Ligature-induced periodontitis in mice

The placement of ligatures accelerates bacteria-mediated inflammation and bone loss (41). To this end, a 5–0 silk ligature was tied around the maxillary left second molar as previously described (42). The contralateral molar tooth in each mouse was left unligated to serve as baseline control in the bone-loss measurements. The mice were euthanized 5 d after placement of the ligatures, and defleshed maxillae were used for CEJ-ABC distance measurements using a morphometric method (see earlier). Bone height measurements were performed on the ligated second molar (three sites corresponding to mesiopalatal cusp, palatal groove, and distopalatal cusp) and the affected adjacent regions (sites corresponding to distopalatal groove and distal cusp of the first molar, and palatal cusp of the third molar) (42). The six-site total CEJ-ABC distance for the ligated side of each mouse was subtracted from the six-site total CEJ-ABC distance of the contralateral unligated side to calculate bone loss. The results were presented in millimeters, and negative values indicated bone loss relative to the baseline (unligated control).

Clinical examinations, periodontitis, and sample collection in NHPs

Four adult cynomolgus monkeys (see earlier for details) were used for local (intragingival) administration of Cp40, the most potent compstatin analog to date, or an inactive peptide control (31, 36). All treatments and clinical examinations were performed on previously anesthetized animals. Experimental periodontitis was induced by tying P. gingivalis–soaked ligatures (size 2 silk) around posterior teeth (second premolars and first molars). Ligatures were placed on both halves of the mouth for a split-mouth experimental design to reduce the number of animals required; that is, one side was treated with active drug (Cp40) and the other with inactive control. Cynomolgus monkeys naturally harbor P. gingivalis at variable levels (43), and the use of P. gingivalis–soaked ligatures aimed to even out potential differences for more uniform results.

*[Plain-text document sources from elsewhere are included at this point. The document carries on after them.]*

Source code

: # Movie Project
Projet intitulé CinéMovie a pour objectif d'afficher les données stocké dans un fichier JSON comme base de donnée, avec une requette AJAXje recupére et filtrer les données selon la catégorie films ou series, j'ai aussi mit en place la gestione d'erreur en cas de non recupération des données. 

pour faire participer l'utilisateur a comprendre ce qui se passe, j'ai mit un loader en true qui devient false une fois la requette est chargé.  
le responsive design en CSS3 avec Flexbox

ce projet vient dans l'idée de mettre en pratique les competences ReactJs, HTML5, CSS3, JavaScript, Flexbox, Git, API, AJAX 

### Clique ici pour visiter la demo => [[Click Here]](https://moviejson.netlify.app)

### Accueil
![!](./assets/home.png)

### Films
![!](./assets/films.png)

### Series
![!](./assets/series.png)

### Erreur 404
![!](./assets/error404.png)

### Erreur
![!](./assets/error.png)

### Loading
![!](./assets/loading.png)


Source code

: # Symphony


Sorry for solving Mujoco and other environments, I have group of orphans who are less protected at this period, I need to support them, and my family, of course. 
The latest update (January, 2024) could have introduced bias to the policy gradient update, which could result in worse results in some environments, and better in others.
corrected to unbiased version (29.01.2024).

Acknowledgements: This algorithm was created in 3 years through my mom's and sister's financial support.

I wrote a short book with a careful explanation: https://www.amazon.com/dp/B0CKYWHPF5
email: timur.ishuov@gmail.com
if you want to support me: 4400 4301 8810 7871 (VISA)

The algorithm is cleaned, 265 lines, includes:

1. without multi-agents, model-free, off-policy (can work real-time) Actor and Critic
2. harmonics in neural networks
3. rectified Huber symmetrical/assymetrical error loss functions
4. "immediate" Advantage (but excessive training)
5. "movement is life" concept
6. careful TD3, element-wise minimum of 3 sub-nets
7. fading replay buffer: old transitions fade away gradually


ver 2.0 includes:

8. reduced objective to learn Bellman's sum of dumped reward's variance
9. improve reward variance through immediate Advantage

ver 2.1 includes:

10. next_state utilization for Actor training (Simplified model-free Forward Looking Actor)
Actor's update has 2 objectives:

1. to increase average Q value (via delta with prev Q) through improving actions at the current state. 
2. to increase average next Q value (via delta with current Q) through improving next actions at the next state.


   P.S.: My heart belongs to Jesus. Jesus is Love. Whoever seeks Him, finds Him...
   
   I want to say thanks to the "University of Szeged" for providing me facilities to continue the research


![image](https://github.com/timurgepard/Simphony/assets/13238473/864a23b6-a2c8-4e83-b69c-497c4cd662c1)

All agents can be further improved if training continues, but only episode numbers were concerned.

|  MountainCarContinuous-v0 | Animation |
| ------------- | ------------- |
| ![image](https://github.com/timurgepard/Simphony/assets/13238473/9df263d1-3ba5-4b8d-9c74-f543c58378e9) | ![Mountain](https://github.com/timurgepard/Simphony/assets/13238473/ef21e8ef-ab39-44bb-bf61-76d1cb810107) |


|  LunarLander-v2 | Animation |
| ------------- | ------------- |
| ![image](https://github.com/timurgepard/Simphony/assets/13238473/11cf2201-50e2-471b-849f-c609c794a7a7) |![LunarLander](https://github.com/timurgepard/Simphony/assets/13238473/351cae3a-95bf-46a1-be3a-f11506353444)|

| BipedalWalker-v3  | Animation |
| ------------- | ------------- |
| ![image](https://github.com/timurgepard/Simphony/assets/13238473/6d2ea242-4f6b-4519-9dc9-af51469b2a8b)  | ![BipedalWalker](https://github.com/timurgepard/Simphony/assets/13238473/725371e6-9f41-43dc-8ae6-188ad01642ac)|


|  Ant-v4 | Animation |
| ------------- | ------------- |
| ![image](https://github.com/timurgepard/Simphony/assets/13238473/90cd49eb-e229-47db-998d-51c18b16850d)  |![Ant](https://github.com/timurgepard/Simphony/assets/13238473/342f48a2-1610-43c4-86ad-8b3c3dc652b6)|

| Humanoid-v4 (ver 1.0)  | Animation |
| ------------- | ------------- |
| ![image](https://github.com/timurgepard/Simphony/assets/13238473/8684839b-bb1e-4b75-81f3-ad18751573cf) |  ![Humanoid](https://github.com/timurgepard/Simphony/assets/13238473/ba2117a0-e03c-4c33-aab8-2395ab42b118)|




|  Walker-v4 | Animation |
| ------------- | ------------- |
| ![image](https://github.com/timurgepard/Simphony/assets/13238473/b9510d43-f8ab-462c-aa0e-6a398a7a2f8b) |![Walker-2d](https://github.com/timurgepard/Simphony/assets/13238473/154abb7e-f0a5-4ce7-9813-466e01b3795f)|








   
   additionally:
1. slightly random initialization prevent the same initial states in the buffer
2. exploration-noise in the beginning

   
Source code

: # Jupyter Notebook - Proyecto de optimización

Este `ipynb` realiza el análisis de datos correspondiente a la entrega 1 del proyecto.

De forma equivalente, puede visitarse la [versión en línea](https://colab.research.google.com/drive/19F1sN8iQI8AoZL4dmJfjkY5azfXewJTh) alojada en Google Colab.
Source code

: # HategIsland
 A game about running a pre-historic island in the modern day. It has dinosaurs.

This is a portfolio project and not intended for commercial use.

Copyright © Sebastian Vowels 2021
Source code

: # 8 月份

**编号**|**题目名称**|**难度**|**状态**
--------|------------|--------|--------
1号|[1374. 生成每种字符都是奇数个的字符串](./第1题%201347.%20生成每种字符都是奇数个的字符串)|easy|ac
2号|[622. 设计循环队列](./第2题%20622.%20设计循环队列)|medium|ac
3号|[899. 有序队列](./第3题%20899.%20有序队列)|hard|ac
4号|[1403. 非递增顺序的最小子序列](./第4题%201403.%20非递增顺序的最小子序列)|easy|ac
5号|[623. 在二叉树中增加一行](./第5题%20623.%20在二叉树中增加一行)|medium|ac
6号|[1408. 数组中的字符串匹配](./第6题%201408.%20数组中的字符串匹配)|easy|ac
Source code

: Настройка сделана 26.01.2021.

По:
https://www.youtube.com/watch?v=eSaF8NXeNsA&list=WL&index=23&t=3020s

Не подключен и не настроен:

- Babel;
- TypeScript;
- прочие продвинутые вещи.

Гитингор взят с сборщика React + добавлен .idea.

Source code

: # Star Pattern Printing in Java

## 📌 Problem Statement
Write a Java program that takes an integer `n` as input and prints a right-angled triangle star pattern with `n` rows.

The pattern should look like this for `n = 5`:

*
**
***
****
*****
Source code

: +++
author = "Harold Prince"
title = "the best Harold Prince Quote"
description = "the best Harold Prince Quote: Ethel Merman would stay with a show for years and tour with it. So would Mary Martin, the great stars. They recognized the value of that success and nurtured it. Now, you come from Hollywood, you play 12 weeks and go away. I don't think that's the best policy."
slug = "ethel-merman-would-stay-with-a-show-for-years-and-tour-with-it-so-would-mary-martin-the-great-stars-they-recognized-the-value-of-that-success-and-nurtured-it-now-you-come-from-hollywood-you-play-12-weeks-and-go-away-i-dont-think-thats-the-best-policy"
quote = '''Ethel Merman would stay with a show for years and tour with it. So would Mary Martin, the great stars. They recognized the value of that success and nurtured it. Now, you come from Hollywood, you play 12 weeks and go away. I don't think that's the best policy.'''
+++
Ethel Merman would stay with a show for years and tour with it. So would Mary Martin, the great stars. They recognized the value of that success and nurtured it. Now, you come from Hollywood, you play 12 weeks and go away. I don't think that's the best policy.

Clinical examinations and diagnosis were performed according to the criteria of the American Academy of Periodontology (44). Examinations using a periodontal probe were performed at baseline and throughout the study (weeks 1, 2, 4, 6) to monitor the progression of the disease and the effects of Cp40. The examinations included determination of clinical attachment loss (CAL), probing pocket depth (PPD), bleeding on probing, gingival index, and tooth mobility index (Mob) at the mesiobuccal, midbuccal, distobuccal, and midlingual aspects of each of the premolar and molar maxillary teeth. At the same sessions that clinical examinations were performed, GCF was collected using PerioPaper strips (Oraflow) placed between the gums and the teeth, specifically in the mesiobuccal sulcus of each ligated posterior tooth, for 30 s. At baseline and at the completion of the study (6 wk), standardized bitewing dental X-ray images were taken using high-speed dental X-ray films to evaluate bone loss. The bone heights were determined using the X-ray images and Nikon Imaging System software. Specifically, CEJ-ABC distances were measured at six points (first premolar, distal; second premolar, mesial and distal; first molar, mesial and distal; second molar, mesial), and the data shown in Fig. 5A and 5B reflect the six-site total. To calculate bone loss, we subtracted the six-site total CEJ-ABC distance at 6 wk from the six-site total CEJ-ABC distance at baseline; the results were presented in millimeters (negative values indicated bone loss relative to the baseline).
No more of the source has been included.